Edit

Share via


Real time data integrations best practices

Software stack best practices

Depending on the software stack that you decide to employ for your Data Provider, you will see a wide range of QPS performance. Having an optimal stack translates into better performing servers, which ultimately means you will need less servers to achieve the same performance.

  • Listener and application: The listener should be used to listen to requests and the application should be processing the information in the requests; listener and application should be decoupled.
  • Recommended tech stacks: The best performance we have seen is with LuaJIT, C, and C++ (with careful deterministic garbage collection) running on Nginx servers.Many have seen reduced timeout rates by switching to Nginx servers.
  • Non-recommended tech stacks: We don't recommend using interpreted languages such as PHP or Python. We also don't recommend using Java (tomcat, jetty, custom) or other languages where there is non-deterministic garbage collection timing.
  • I/O: Your solution should avoid any kind of disk I/O as it is slow and response times are random, which can easily saturate the disk, so try to have all logging done to RAM. If you must write to disk, we suggest you write to /dev/shm/filename and roll the file over every couple of minutes with a cronscript that compresses the file and moves it to disk. Run the compress at lower priority, for example,10 gzip, to help avoid CPU contention.
  • Cross CPU scheduling: To avoid cross CPU scheduling issues, we have seen good results when using CPU affinity to keep the worker process (and it's threads) on a single CPU. We have seen this significantly increase performance when implemented while running one worker per CPU.

Data provider bidder performance best practices

Having the appropriate targets for performance metrics (response times, timeout rates) is key to guiding your data provider to be successfully integrated on our platform.

  • Response time: You should engineer your solution to respond to bid requests within 7 milliseconds or less as opposed to 10 milliseconds. This will ensure that your solution accounts for jitter latency.
  • Timing out: You must aim to approach a 0% timeout rate (actually reaching no timeouts is not possible due to jitter latency). Your bidder times out when it has failed to respond to a bid request from the impression bus within 10 milliseconds of the request being sent. If you time out, the impression bus will close the connection and re-open the next time it has an impression (basically instantly). This close/open thrashing will usually cause a lot of load on the box and thus more timeouts and a cascade failure of thrashing. Build your application so that it always responds within ~7ms with segment codes or a new line.
  • Stress testing: As you initiate your integration, set the pass through percentage of your bidder (through the passthrough_percent field of your bidder profile) to 1% and slowly increase it as you see that your bidder approaches a 100% response rate.

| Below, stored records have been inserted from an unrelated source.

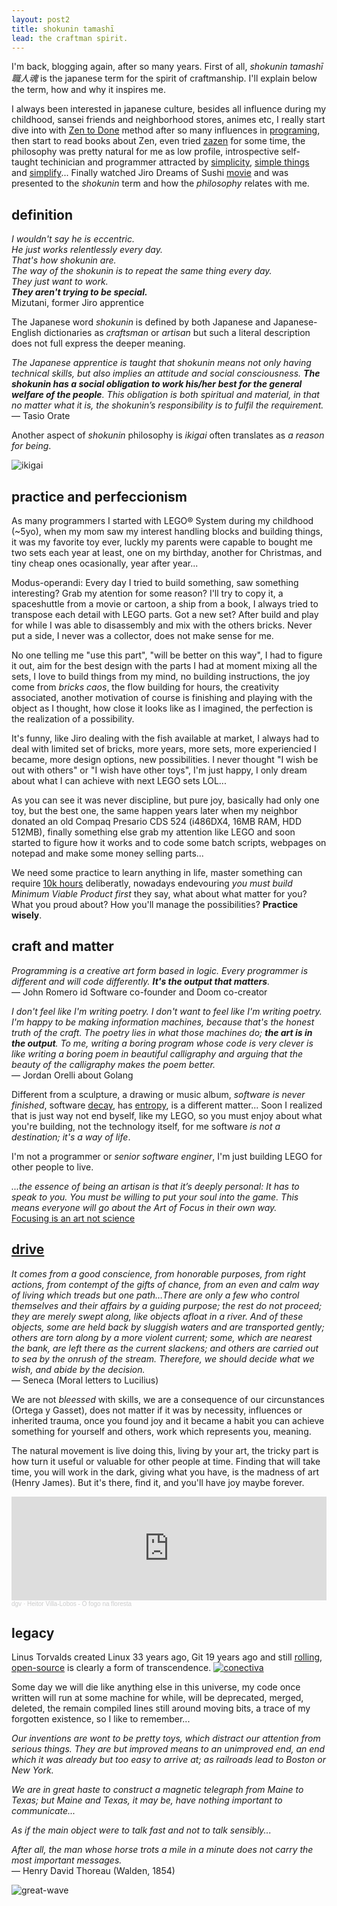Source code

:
 ```yaml
---
layout: post2
title: shokunin tamashī
lead: the craftman spirit.
---
```



I'm back, blogging again, after so many years. First of all, _shokunin tamashī  職人魂_ is the japanese term for the spirit of craftmanship. I'll explain below the term, how and why it inspires me.

I always been interested in japanese culture, besides all influence during my childhood, sansei friends and neighborhood stores, animes etc, I really start dive into with [Zen to Done](https://archive.org/stream/ZenToDoneTheUltimateSimpleProductivitySystemByLeoBabauta/zen_to_done.Leo_Babauta-jorel314_djvu.txt) method after so many influences in [programing](https://www.zenprogrammer.org/en/10-rules-of-a-zen-programmer.html),
then start to read books about Zen, even tried [zazen](https://en.wikipedia.org/wiki/Zazen) for some time, the philosophy was pretty natural for me as low profile, introspective self-taught techinician and programmer attracted by [simplicity](http://www.extremeprogramming.org/rules/simple.html), [simple things](http://lawsofsimplicity.com/) and [simplify](https://www.goodreads.com/quotes/897002-our-life-is-frittered-away-by-detail-simplicity-simplicity-simplicity-i)...
Finally watched Jiro Dreams of Sushi [movie](https://www.imdb.com/title/tt1772925/) and was presented to the _shokunin_ term and how the _philosophy_ relates with me.


## definition

_I wouldn't say he is eccentric._<br>
_He just works relentlessly every day._<br>
_That's how shokunin are._<br>
_The way of the shokunin is to repeat the same thing every day._<br>
_They just want to work._<br>
_**They aren't trying to be special.**_<br>
Mizutani, former Jiro apprentice

The Japanese word _shokunin_ is defined by both Japanese and Japanese-English dictionaries as _craftsman_ or _artisan_ but such a literal description
does not full express the deeper meaning.

_The Japanese apprentice is taught that shokunin means not only having technical skills, but also implies an attitude and social consciousness. **The shokunin has a social obligation to work his/her best for the general welfare of the people**. This obligation is both spiritual and material, in that no matter what it is, the shokunin’s responsibility is to fulfil the requirement._<br>
— Tasio Orate

Another aspect of _shokunin_ philosophy is _ikigai_ often translates as _a reason for being_.

![ikigai](/assets/files/ikigai.webp)


## practice and perfeccionism

As many programmers I started with LEGO® System during my childhood (~5yo), when my mom saw my interest handling blocks and building things,
it was my favorite toy ever, luckly my parents were capable to bought me two sets each year at least, one on my birthday, another for Christmas, and tiny cheap ones ocasionally, year after year...

Modus-operandi: Every day I tried to build something, saw something interesting? Grab my atention for some reason? I'll try to copy it, a spaceshuttle
from a movie or cartoon, a ship from a book, I always tried to transpose each detail with LEGO parts. Got a new set? After build and play for while I was able to disassembly and mix with the others bricks.
Never put a side, I never was a collector, does not make sense for me.

No one telling me "use this part", "will be better on this way", I had to figure it out, aim
for the best design with the parts I had at moment mixing all the sets, I love to build things from my mind, no building instructions, the joy come from _bricks caos_, the flow building for hours, the creativity associated,
another motivation of course is finishing and playing with the object as I thought, how close it looks like as I imagined, the perfection is the realization of a possibility.

It's funny, like Jiro dealing with the fish available at market, I always had to deal with limited set of bricks, more years, more sets, more experiencied I became, more design options, new possibilities.
I never thought "I wish be out with others" or "I wish have other toys", I'm just happy, I only dream about what I can achieve with next LEGO sets LOL...

As you can see it was never discipline, but pure joy, basically had only one toy, but the best one, the same happen years later when my neighbor donated an old Compaq Presario CDS 524 (i486DX4, 16MB RAM, HDD 512MB),
finally something else grab my attention like LEGO and soon started to figure how it works and to code some batch scripts, webpages on notepad and make some money selling parts...

We need some practice to learn anything in life, master something can require [10k hours](https://en.wikipedia.org/wiki/Outliers_(book)) deliberatly, nowadays endevouring _you must build Minimum
Viable Product first_ they say, what about what matter for you? What you proud about? How you'll manage the possibilities? **Practice wisely**.

## craft and matter

_Programming is a creative art form based in logic. Every programmer is different and will code differently. **It's the output that matters**._<br>
— John Romero id Software co-founder and Doom co-creator

_I don't feel like I'm writing poetry. I don't want to feel like I'm writing poetry. I'm happy to be making information machines, because that's the honest truth of the craft. The poetry lies in what those machines do; **the art is in the output**. To me, writing a boring program whose code is very clever is like writing a boring poem in beautiful calligraphy and arguing that the beauty of the calligraphy makes the poem better._<br>
— Jordan Orelli about Golang

Different from a sculpture, a drawing or music album, _software is never finished_, software [decay](https://en.wikipedia.org/wiki/Software_rot), has [entropy](https://www.amazon.com/Pragmatic-Programmer-Journeyman-Master/dp/020161622X), is a different matter... Soon I realized that is just way not end byself, like my LEGO, so you must enjoy about what you're building, not the technology itself, for me software _is not a destination; it's a way of life_.

I'm not a programmer or _senior software enginer_, I'm just building LEGO for other people to live.

_...the essence of being an artisan is that it’s deeply personal: It has to speak to you. You must be willing to put your soul into the game. This means everyone will go about the Art of Focus in their own way._<br>[Focusing is an art not science](https://web.archive.org/web/20230120001146/https://fs.blog/focusing-art-not-science/)

## [drive](https://www.goodreads.com/book/show/6452796-drive)

_It comes from a good conscience, from honorable purposes, from right actions, from contempt of the gifts of chance, from an even and calm way of living which treads but one path…There are only a few who control themselves and their affairs by a guiding purpose; the rest do not proceed; they are merely swept along, like objects afloat in a river. And of these objects, some are held back by sluggish waters and are transported gently; others are torn along by a more violent current; some, which are nearest the bank, are left there as the current slackens; and others are carried out to sea by the onrush of the stream. Therefore, we should decide what we wish, and abide by the decision._<br>
— Seneca (Moral letters to Lucilius)

We are not _bleessed_ with skills, we are a consequence of our circunstances (Ortega y Gasset), does not matter if it was by necessity, influences or inherited trauma, once you found joy and it became a habit you can achieve something for yourself and others, work which represents you, meaning.

The natural movement is live doing this, living by your art, the tricky part is how turn it useful or valuable for other people at time. Finding that will take time, you will work in the dark, giving what you have, is the madness of art (Henry James). But it's there, find it, and you'll have joy maybe forever.

<iframe width="100%" height="166" scrolling="no" frameborder="no" allow="autoplay" src="https://w.soundcloud.com/player/?url=https%3A//api.soundcloud.com/tracks/383959037&color=%23ff5500&auto_play=false&hide_related=false&show_comments=true&show_user=true&show_reposts=false&show_teaser=true"></iframe><div style="font-size: 10px; color: #cccccc;line-break: anywhere;word-break: normal;overflow: hidden;white-space: nowrap;text-overflow: ellipsis; font-family: Interstate,Lucida Grande,Lucida Sans Unicode,Lucida Sans,Garuda,Verdana,Tahoma,sans-serif;font-weight: 100;"><a href="https://soundcloud.com/danielgvargas" title="dgv" target="_blank" style="color: #cccccc; text-decoration: none;">dgv</a> · <a href="https://soundcloud.com/danielgvargas/o-fogo-na-floresta" title="Heitor Villa-Lobos - O fogo na floresta" target="_blank" style="color: #cccccc; text-decoration: none;">Heitor Villa-Lobos - O fogo na floresta</a></div>

## legacy

Linus Torvalds created Linux 33 years ago, Git 19 years ago and still [rolling](https://www.phoronix.com/news/Linus-2.6p-Faster-Scale-Patch), [open-source](https://en.wikipedia.org/wiki/Open-source-software_movement) is clearly a form of transcendence.
[![conectiva](/assets/files/Fm2ct3DWAAEu3L3.jpg)](https://distrowatch.com/table.php?distribution=conectiva)

Some day we will die like anything else in this universe, my code once written will run at some machine for while,
will be deprecated, merged, deleted, the remain compiled lines still around moving bits, a trace of my forgotten existence, so I like to remember...

_Our inventions are wont to be pretty toys, which distract our attention from serious things. They are but improved means to an unimproved end, an end which it was already but too easy to arrive at; as railroads lead to Boston or New York._

_We are in great haste to construct a magnetic telegraph from Maine to Texas; but Maine and Texas, it may be, have nothing important to communicate..._

_As if the main object were to talk fast and not to talk sensibly..._

_After all, the man whose horse trots a mile in a minute does not carry the most important messages._<br>
 — Henry David Thoreau (Walden, 1854)

![great-wave](/assets/files/great-wave.webp)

Connection management best practices

Properly managing connections will be extremely important in helping your data provider effectively manage the formidable traffic levels that the impression bus sends your way.

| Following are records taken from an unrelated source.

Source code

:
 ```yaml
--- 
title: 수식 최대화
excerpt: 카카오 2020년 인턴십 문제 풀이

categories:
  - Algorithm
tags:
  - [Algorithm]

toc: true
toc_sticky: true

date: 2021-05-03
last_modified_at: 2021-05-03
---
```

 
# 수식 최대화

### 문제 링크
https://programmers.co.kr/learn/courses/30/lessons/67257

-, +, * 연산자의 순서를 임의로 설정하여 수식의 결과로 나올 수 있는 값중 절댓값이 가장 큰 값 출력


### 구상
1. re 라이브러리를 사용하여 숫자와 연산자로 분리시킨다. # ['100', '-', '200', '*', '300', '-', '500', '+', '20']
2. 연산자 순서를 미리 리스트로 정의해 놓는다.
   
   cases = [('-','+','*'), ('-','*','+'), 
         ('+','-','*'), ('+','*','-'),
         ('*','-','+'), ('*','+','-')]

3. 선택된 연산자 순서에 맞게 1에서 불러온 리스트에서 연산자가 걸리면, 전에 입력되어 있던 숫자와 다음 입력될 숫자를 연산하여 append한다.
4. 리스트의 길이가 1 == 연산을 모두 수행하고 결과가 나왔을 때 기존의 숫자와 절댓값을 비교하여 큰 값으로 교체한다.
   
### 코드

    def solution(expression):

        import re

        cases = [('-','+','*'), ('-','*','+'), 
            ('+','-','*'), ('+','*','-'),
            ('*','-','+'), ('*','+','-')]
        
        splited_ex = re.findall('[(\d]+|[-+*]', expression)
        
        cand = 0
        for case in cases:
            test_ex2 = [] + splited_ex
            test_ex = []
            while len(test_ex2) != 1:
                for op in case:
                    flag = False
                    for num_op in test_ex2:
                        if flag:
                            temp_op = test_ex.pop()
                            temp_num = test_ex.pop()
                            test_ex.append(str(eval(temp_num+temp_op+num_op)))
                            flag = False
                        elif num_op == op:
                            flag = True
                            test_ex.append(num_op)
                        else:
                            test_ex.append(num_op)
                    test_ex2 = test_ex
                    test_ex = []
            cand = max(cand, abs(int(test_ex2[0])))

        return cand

  • Monitoring connections: Measuring the number of ESTABLISHED vs TIME_WAIT sockets is a good way to study your server's timeouts. Use this script substituting '8080' with your port:

    netstat -na | grep ':8080 ' | awk '{ print $NF }' | sort | uniq -c

Good performance is indicated by mostly ESTABLISHED sockets whereas mostly TIME_WAIT sockets indicate timeouts and a cascading failure of thrashing.

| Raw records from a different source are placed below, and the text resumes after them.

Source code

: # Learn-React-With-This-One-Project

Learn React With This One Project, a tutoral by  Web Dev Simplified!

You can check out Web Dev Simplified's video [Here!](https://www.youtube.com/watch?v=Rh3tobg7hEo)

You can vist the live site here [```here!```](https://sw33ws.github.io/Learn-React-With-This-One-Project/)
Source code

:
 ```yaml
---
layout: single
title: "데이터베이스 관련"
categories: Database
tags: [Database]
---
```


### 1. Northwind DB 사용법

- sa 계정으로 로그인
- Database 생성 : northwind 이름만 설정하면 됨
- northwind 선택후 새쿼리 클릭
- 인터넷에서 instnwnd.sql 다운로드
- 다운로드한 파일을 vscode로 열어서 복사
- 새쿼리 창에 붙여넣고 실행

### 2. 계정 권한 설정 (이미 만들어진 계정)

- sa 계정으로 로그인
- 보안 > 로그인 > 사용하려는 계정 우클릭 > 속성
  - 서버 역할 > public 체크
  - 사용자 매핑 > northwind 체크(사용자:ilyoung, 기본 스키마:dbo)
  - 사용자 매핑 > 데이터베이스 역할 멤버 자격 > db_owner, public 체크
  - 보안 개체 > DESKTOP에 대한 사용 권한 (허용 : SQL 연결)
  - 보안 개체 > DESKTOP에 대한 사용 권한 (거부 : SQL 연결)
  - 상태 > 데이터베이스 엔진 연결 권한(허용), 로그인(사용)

  • Connection metrics: The best metric for monitoring connections is queries/connections as opposed to connections/second.
  • Keep-Alive protocol: You should be supporting Keep-Alive protocol and trying to keep connections open as long as possible. Typically we see 300 queries per connection, meaning that if you are closing the connection, you will see 300x more opens/closes. You should be returning "Connection: keep-alive" in your response headers.